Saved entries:

######

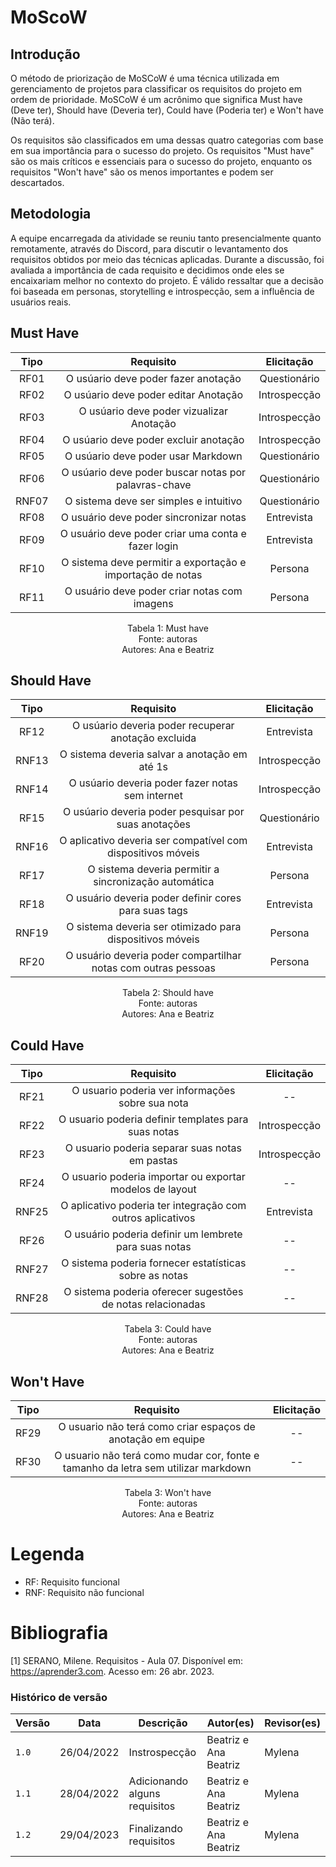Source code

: # MoScoW

## Introdução

<p>
O método de priorização de MoSCoW é uma técnica utilizada em gerenciamento de projetos para classificar os requisitos do projeto em ordem de prioridade.
MoSCoW é um acrônimo que significa Must have (Deve ter), Should have (Deveria ter), Could have (Poderia ter) e Won't have (Não terá).
</p>
<p>
Os requisitos são classificados em uma dessas quatro categorias com base em sua importância para o sucesso do projeto. 
Os requisitos "Must have" são os mais críticos e essenciais para o sucesso do projeto, enquanto os requisitos "Won't have" 
são os menos importantes e podem ser descartados.
</p>

## Metodologia

<p>
A equipe encarregada da atividade se reuniu tanto presencialmente quanto remotamente, através do Discord, para discutir o levantamento dos requisitos obtidos por meio das técnicas aplicadas. Durante a discussão, foi avaliada a importância de cada requisito e decidimos onde eles se encaixariam melhor no contexto do projeto. É válido ressaltar que a decisão foi baseada em personas, storytelling e introspecção, sem a influência de usuários reais.
</p>

## Must Have

| Tipo  |                         Requisito                          |  Elicitação  |
| :---: | :--------------------------------------------------------: | :----------: |
| RF01  |            O usúario deve poder fazer anotação             | Questionário |
| RF02  |            O usúario deve poder editar Anotação            | Introspecção |
| RF03  |          O usúario deve poder vizualizar Anotação          | Introspecção |
| RF04  |           O usúario deve poder excluir anotação            | Introspecção |
| RF05  |             O usúario deve poder usar Markdown             | Questionário |
| RF06  |    O usúario deve poder buscar notas por palavras-chave    | Questionário |
| RNF07 |           O sistema deve ser simples e intuitivo           | Questionário |
| RF08  |           O usuário deve poder sincronizar notas           |  Entrevista  |
| RF09  |     O usuário deve poder criar uma conta e fazer login     |  Entrevista  |
| RF10  | O sistema deve permitir a exportação e importação de notas |   Persona    |
| RF11  |        O usuário deve poder criar notas com imagens        |   Persona    |
<p align="center"> Tabela 1: Must have <br> Fonte: autoras <br> Autores: Ana e Beatriz </p>


## Should Have
  
| Tipo  |                           Requisito                           |  Elicitação  |
| :---: | :-----------------------------------------------------------: | :----------: |
| RF12  |      O usúario deveria poder recuperar anotação excluida      |  Entrevista  |
| RNF13 |         O sistema deveria salvar a anotação em até 1s         | Introspecção |
| RNF14 |       O usúario deveria poder fazer notas sem internet        | Introspecção |
| RF15  |     O usúario deveria poder pesquisar por suas anotações      | Questionário |
| RNF16 |  O aplicativo deveria ser compatível com dispositivos móveis  |  Entrevista  |
| RF17  |     O sistema deveria permitir a sincronização automática     |   Persona    |
| RF18  |     O usuário deveria poder definir cores para suas tags      |  Entrevista  |
| RNF19 |   O sistema deveria ser otimizado para dispositivos móveis    |   Persona    |
| RF20  | O usuário deveria poder compartilhar notas com outras pessoas |   Persona    |
<p align="center"> Tabela 2: Should have <br> Fonte: autoras <br> Autores: Ana e Beatriz </p>


## Could Have

| Tipo  |                         Requisito                          |  Elicitação  |
| :---: | :--------------------------------------------------------: | :----------: |
| RF21  |      O usuario poderia ver informações sobre sua nota      |      --      |
| RF22  |    O usuario poderia definir templates para suas notas     | Introspecção |
| RF23  |       O usuario poderia separar suas notas em pastas       | Introspecção |
| RF24  |  O usuario poderia importar ou exportar modelos de layout  |      --      |
| RNF25 | O aplicativo poderia ter integração com outros aplicativos |  Entrevista  |
| RF26  |   O usuário poderia definir um lembrete para suas notas    |      --      |
| RNF27 |   O sistema poderia fornecer estatísticas sobre as notas   |      --      |
| RNF28 | O sistema poderia oferecer sugestões de notas relacionadas |      --      |
<p align="center"> Tabela 3: Could have <br> Fonte: autoras <br> Autores: Ana e Beatriz </p>

## Won't Have

| Tipo  |                                     Requisito                                     | Elicitação |
| :---: | :-------------------------------------------------------------------------------: | :--------: |
| RF29  |            O usuario não terá como criar espaços de anotação em equipe            |     --     |
| RF30  | O usuario não terá como mudar cor, fonte e tamanho da letra sem utilizar markdown |     --     |
<p align="center"> Tabela 3: Won't have <br> Fonte: autoras <br> Autores: Ana e Beatriz </p>

# Legenda

 - RF: Requisito funcional
 - RNF: Requisito não funcional
  

  
# Bibliografia

[1] SERANO, Milene. Requisitos - Aula 07. Disponível em: <https://aprender3.com>. Acesso em: 26 abr. 2023.


### Histórico de versão
| Versão | Data       | Descrição                     | Autor(es)             | Revisor(es) |
| ------ | ---------- | ----------------------------- | --------------------- | ----------- |
| `1.0`  | 26/04/2022 | Instrospecção                 | Beatriz e Ana Beatriz | Mylena      |
| `1.1`  | 28/04/2022 | Adicionando alguns requisitos | Beatriz e Ana Beatriz | Mylena      |
| `1.2`  | 29/04/2023 | Finalizando requisitos        | Beatriz e Ana Beatriz | Mylena      |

######

* [Exercise requirements]: Retype exactly the lines of the data above that fall between the line with "deveria poder recuperar" and the line with "## Won't Have", inclusive, and add nothing.

* [Task answer]:
| RF12  |      O usúario deveria poder recuperar anotação excluida      |  Entrevista  |
| RNF13 |         O sistema deveria salvar a anotação em até 1s         | Introspecção |
| RNF14 |       O usúario deveria poder fazer notas sem internet        | Introspecção |
| RF15  |     O usúario deveria poder pesquisar por suas anotações      | Questionário |
| RNF16 |  O aplicativo deveria ser compatível com dispositivos móveis  |  Entrevista  |
| RF17  |     O sistema deveria permitir a sincronização automática     |   Persona    |
| RF18  |     O usuário deveria poder definir cores para suas tags      |  Entrevista  |
| RNF19 |   O sistema deveria ser otimizado para dispositivos móveis    |   Persona    |
| RF20  | O usuário deveria poder compartilhar notas com outras pessoas |   Persona    |
<p align="center"> Tabela 2: Should have <br> Fonte: autoras <br> Autores: Ana e Beatriz </p>


## Could Have

| Tipo  |                         Requisito                          |  Elicitação  |
| :---: | :--------------------------------------------------------: | :----------: |
| RF21  |      O usuario poderia ver informações sobre sua nota      |      --      |
| RF22  |    O usuario poderia definir templates para suas notas     | Introspecção |
| RF23  |       O usuario poderia separar suas notas em pastas       | Introspecção |
| RF24  |  O usuario poderia importar ou exportar modelos de layout  |      --      |
| RNF25 | O aplicativo poderia ter integração com outros aplicativos |  Entrevista  |
| RF26  |   O usuário poderia definir um lembrete para suas notas    |      --      |
| RNF27 |   O sistema poderia fornecer estatísticas sobre as notas   |      --      |
| RNF28 | O sistema poderia oferecer sugestões de notas relacionadas |      --      |
<p align="center"> Tabela 3: Could have <br> Fonte: autoras <br> Autores: Ana e Beatriz </p>

## Won't Have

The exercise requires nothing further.